Le Temple était fermé depuis longtemps déjà. On voyait, à travers la charpente à jour de ses baraques, les trois ou quatre becs de gaz qui font semblant d’éclairer le passage principal. Tout se taisait dans cette enceinte, naguère si bruyante, où tant que dure l’année, l’âpre mercantilisme s’évertue à exploiter la misère. Elles dormaient, solitaires, ces échoppes tentatrices qui appellent incessamment le pauvre et lui promettent des armes contre le froid humide de l’hiver. Sur le tabouret de paille des places désertées, aucune sirène ne restait pour prononcer la harangue banale, mais éloquente, qui aveugle le chaland et lui fait voir un vêtement là où il n’y a que des haillons.

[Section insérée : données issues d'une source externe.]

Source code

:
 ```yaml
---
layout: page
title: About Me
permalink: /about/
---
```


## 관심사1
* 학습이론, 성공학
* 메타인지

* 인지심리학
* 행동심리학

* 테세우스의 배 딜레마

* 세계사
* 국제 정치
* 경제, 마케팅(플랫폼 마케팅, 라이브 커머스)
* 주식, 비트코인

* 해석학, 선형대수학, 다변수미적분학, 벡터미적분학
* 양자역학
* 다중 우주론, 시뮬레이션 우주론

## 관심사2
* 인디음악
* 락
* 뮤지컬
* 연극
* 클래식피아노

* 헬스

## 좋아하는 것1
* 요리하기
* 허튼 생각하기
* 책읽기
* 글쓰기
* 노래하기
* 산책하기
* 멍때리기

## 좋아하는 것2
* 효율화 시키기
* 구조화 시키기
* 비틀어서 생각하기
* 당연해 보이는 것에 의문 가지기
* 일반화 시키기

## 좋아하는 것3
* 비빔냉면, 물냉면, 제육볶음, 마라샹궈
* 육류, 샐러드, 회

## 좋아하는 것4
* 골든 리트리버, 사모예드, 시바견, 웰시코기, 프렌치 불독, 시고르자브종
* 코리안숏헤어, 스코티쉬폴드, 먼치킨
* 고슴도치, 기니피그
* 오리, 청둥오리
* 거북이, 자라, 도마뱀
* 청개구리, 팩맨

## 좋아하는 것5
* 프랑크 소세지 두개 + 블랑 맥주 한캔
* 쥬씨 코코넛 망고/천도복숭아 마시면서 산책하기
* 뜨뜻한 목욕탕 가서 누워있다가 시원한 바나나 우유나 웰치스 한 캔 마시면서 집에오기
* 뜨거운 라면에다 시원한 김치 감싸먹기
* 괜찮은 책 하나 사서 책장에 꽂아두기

L’esprit de mensonge et d’avidité qui est l’âme du Temple sommeillait pour quelques heures. Il n’y avait plus là qu’un grand carré de cabanes, gardées par quatre hommes et quatre chiens contre la foi douteuse des rôdeurs de nuit.

Quand on passe, le soir, devant la blanche colonnade de la Bourse, le palais silencieux semble se reposer des fièvres de la journée. Le péristyle est désert ; nul pas ne retentit sur les pierres du perron, et, deux sentinelles qui ne savent pas même, les bonnes gens, ce que c’est que la rente ferme et les réponses des primes, se promènent toutes seules le long de la grille fermée.